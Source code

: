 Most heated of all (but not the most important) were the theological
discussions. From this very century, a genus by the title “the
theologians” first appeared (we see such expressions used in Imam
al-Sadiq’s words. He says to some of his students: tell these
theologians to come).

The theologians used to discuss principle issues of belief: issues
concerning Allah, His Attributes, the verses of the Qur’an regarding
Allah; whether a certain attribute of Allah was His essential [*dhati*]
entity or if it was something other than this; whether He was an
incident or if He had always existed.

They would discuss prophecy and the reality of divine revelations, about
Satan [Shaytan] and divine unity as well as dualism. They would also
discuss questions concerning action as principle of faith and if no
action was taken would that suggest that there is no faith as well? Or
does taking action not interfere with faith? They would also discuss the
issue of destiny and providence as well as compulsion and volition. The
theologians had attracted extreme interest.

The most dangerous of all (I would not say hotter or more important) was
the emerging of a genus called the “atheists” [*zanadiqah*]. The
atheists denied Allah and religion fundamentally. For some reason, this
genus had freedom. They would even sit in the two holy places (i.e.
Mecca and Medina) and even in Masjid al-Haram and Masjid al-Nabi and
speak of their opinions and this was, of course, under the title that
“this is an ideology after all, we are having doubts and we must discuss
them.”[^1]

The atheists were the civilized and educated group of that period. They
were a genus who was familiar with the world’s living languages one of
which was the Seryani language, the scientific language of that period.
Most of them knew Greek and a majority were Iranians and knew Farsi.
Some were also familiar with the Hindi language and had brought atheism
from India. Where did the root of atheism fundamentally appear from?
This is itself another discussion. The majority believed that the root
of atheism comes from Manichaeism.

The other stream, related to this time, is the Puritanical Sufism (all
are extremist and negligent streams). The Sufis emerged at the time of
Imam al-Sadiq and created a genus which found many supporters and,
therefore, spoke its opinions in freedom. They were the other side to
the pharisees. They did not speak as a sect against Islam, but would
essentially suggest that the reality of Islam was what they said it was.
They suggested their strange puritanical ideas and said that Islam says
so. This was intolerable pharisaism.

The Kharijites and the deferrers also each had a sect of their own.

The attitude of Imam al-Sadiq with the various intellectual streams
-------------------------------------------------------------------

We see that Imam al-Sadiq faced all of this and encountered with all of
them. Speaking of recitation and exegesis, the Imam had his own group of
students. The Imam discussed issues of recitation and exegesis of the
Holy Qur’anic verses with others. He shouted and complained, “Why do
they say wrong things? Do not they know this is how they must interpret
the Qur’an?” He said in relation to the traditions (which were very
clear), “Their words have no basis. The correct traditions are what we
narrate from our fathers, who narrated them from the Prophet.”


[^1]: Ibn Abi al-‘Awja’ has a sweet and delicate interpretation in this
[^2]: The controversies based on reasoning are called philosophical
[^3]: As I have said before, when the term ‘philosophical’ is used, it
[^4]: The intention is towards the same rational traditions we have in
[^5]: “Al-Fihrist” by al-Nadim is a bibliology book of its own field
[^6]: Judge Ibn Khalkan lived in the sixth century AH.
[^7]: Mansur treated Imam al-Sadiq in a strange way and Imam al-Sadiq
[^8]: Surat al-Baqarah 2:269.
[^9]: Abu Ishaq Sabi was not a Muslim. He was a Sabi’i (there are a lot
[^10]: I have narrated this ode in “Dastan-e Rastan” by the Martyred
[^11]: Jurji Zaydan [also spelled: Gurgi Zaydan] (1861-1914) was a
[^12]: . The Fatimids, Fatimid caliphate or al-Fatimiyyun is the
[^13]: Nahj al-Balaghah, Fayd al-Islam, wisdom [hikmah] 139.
* * * * *
Everything from the line containing "theologians had attracted extreme interest." through the line containing "The atheists were" in the material above should be retyped exactly, both ends included, and nothing more.

theologians had attracted extreme interest.

The most dangerous of all (I would not say hotter or more important) was
the emerging of a genus called the “atheists” [*zanadiqah*]. The
atheists denied Allah and religion fundamentally. For some reason, this
genus had freedom. They would even sit in the two holy places (i.e.
Mecca and Medina) and even in Masjid al-Haram and Masjid al-Nabi and
speak of their opinions and this was, of course, under the title that
“this is an ideology after all, we are having doubts and we must discuss
them.”[^1]

The atheists were the civilized and educated group of that period. They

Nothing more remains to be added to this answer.